One of the most interesting discussions I watched at Expo was on the last day, when your head is barely working enough to find the right auditorium. Investor landscape in transition moderated by the excellent Jonathan Brasse of PEI Media who was trying to make sense of where the market is at the moment.
He got Shiraz Jiwa of the Valesco Group talking about what had driven the last market. Jiwa said property people have a tendency to forget that some investors flit in and out of property, moving their money to wherever they see profits to be made. In the low interest rate period after the GFC, “when allocators are looking at whether to put their capital into equities, private equity, venture capital, etc., it was real estate that started to make a lot of sense.” Jiwa said that once low interest rates kicked in, “you saw fixed-income portfolios who were getting next to nothing on their bond portfolios navigate towards long-income commercial real estate and use that as a proxy. That’s why we saw an incredible yield compression in most places. Here in Germany in the top seven cities, you went from a typical five to six in terms of a cap rate down to less than an eye-watering two.”
Shiraz said that this correlation between interest rates and real estate yields is different than it was. “If you look back at 2007 in London, UK bank base rates were in the fives. City of London cap rates were in the low fours. West End was even tighter.”

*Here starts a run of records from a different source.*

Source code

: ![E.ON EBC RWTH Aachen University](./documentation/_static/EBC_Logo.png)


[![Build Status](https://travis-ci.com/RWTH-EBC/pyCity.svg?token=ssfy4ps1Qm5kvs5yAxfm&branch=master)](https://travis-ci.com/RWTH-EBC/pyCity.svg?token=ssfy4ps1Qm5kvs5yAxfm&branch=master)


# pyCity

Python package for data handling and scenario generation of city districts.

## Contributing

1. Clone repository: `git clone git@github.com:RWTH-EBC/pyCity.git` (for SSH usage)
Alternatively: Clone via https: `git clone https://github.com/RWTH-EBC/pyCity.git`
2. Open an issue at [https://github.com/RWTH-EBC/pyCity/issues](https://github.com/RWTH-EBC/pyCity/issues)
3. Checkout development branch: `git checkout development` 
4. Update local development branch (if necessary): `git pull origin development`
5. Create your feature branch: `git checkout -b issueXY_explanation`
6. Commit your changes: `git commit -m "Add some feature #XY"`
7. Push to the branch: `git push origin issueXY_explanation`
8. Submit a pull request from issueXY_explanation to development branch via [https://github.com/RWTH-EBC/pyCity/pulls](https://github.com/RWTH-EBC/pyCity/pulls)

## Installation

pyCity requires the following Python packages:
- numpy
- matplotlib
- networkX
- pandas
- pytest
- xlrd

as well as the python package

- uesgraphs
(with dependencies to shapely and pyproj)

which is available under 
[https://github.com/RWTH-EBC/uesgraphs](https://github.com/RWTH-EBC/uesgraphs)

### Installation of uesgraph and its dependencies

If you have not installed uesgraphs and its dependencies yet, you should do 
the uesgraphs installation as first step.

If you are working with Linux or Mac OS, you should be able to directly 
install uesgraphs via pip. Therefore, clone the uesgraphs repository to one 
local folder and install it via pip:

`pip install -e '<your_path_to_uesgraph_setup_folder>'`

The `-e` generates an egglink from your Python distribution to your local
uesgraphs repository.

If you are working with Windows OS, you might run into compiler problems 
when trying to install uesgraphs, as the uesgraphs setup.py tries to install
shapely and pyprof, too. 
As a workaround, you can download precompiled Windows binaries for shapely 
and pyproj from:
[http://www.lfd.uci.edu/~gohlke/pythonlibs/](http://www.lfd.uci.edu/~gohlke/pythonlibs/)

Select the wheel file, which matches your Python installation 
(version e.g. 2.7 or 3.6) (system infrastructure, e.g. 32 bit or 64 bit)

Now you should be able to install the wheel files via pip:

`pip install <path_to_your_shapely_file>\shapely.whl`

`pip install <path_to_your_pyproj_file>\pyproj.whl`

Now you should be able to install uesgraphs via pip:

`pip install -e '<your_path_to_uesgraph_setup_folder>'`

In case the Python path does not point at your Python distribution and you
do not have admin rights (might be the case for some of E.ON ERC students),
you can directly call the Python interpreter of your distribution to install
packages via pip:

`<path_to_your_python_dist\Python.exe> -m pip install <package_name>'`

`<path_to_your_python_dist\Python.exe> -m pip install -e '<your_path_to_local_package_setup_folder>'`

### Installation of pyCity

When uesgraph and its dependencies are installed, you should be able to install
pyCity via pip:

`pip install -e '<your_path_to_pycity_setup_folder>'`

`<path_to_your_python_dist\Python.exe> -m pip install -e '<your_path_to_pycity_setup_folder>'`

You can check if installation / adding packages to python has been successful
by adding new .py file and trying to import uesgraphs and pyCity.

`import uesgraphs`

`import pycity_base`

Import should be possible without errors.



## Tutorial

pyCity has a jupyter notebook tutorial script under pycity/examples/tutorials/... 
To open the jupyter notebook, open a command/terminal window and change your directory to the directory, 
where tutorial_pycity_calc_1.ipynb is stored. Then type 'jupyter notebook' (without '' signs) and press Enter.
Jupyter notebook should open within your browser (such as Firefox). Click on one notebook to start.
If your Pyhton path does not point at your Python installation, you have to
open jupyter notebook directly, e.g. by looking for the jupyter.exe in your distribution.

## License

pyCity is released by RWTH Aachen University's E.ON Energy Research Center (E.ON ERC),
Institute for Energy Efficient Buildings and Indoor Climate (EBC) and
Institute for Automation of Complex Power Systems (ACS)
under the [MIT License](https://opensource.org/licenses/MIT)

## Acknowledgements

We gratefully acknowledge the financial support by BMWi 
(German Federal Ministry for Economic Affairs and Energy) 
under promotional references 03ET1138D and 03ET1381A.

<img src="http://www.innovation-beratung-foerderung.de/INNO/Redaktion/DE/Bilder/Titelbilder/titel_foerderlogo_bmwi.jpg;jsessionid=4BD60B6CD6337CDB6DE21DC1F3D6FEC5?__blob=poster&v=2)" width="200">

The microphone then got passed to Argie Taylor of BNP Paribas Real Estate, who spoke about a significant transaction underway in the German capital called Berlin Upper West. It’s a big office building built in 2017 that as a €400 million-plus asset attracted 37 bids. “That’s nine billion of cash chasing an office investment,” he said, unable to avoid hyperbole entirely. Who was bidding? “It was genuinely a who’s who of real estate,” he claims. Sovereign funds, American money, European funds and German open-ended funds.
Taylor was realistic in his assessment of how much importance to read into this emerging transaction. “This one is unique, ok? This is a genuinely quality office building, built in 2017 with no competing stock coming online because there’s financing for the next phase of office construction. Not many people are doing speculative offices right now, so there are huge barriers to entry.”
As a prime located asset, he says the building appeals to global occupiers as well as the German occupiers. “What [this deal] shows is that the global investor community is fundamentally sector agnostic. You hear across the board that all anyone wants is beds and sheds, and of course data centers. But for the right priced asset, which has the right risk profile, there is global interest.”
Of course, Taylor’s view is that of an enthusiastic agent. All signs that point towards liquidity are welcome ones for brokers. Speaking afterwards, Petra Blažková (LaSalle Investment) suggested rather more soberly that it remains to be seen how deep these pools of equity are — and whether investors have an appetite to spend them.